Though merely a four-line wall inscription, this compact work achieves remarkable complexity: temporal interplay (present summer scenes versus remembered spring waters), spatial shifts (capital ponds versus Jiangnan marshes), and emotional turns (scenic delight versus homesick sorrow). Blending landscape depiction with life reflections, it demonstrates Wang Anshi's artistic mastery and emotional depth during middle age.
Artistic Merits
- Emotion within scenery, combining movement and stillness:
The poet uses serene summer landscapes to trigger profound nostalgia, seamlessly merging scene and sentiment where vibrant tranquility contains undercurrents of sorrow. - Vivid color contrasts:
"Emerald shade" paired with "drunk crimson" creates striking visual opposition that both characterizes the scenery and provides emotional subtext, showcasing Wang's chromatic sophistication and psychological insight. - Channeling homesickness through historic sites:
"Thirty-six marshes" functions as both actual scenery and symbolic Jiangnan, elevating the poem's conceptual layers by fusing personal emotion with cultural geography. - Concise yet profound language:
Using plain but potent diction within a balanced structure, the poem achieves far-reaching artistic conception.
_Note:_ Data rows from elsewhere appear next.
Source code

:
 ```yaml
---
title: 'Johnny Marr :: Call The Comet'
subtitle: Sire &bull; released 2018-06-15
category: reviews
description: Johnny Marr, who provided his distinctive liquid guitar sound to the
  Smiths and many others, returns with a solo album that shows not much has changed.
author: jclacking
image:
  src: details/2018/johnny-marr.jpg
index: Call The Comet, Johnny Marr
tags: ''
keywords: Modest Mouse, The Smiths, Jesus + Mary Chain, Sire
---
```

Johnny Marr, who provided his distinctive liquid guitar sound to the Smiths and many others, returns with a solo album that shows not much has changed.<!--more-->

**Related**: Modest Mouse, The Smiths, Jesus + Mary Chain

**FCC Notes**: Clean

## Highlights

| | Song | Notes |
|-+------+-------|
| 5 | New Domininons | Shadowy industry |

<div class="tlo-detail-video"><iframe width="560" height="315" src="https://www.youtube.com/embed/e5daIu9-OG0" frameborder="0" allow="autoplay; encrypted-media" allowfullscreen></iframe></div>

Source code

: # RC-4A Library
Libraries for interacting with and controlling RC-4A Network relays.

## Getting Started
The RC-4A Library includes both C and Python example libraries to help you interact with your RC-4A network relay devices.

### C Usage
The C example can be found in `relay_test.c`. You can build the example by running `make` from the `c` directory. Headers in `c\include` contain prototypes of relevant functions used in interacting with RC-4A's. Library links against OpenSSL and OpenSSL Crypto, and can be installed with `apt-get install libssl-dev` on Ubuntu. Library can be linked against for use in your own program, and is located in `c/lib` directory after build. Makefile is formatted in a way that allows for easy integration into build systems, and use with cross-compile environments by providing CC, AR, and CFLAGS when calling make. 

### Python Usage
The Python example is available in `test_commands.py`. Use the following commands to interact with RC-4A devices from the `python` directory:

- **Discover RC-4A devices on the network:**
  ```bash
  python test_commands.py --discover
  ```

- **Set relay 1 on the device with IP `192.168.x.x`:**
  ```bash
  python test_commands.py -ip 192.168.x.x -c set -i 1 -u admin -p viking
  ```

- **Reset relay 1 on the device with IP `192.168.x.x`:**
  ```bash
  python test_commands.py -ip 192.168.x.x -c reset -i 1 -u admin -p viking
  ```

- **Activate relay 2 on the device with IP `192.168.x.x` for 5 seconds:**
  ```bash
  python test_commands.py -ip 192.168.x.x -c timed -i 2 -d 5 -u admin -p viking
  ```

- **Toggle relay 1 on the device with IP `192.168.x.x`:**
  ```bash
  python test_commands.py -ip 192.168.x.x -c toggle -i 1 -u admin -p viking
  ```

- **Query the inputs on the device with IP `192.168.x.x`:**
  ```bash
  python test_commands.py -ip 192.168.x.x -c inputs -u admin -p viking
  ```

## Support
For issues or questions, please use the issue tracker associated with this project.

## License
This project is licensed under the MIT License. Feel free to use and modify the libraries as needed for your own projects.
The closing line "white-haired, I long for Jiangnan" delivers tremendous emotional force through apparent simplicity.
Insights
This compact work embodies deep sentiment and time-tempered wisdom. It reminds us that middle age often brings poignant reflections on the past when encountering familiar landscapes. During life's hurried journey, each return to old haunts and each recognition of changing scenery may awaken our deepest yearnings for bygone days, loved ones, and roots. This homesick attachment and silent sigh before time's passage perhaps constitute life's most authentic emotions—where Wang Anshi transforms personal nostalgia into universal resonance through poetic distillation.
About the Poet
Wang Anshi (王安石 1021 - 1086), a native of Linchuan in Jiangxi, was an outstanding statesman, writer, and thinker of the Northern Song Dynasty, counted among the "Eight Great Prose Masters of the Tang and Song Dynasties." His poetic achievements were particularly profound—his early works, filled with heroic language, revealed the ambition of a reformer. Though his ci poetry was few in number, it pioneered new realms of historical reflection. His poetry and prose combined intellectual depth with artistic value, and the over 1,500 works preserved in The Collected Works of Linchuan stand as a monumental testament to literary innovation in Song Dynasty literature.